_Records provided_.

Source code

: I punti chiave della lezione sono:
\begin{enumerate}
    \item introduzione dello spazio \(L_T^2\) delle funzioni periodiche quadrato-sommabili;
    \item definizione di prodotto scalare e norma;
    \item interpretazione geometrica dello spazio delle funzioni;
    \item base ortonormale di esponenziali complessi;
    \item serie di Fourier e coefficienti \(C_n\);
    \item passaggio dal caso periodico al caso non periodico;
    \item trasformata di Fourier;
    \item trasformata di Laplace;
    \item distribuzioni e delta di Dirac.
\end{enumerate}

_What to produce_. Please show every line of the entries above that contains the word "Fourier".

_Answer to the problem_.
    \item serie di Fourier e coefficienti \(C_n\);
    \item trasformata di Fourier;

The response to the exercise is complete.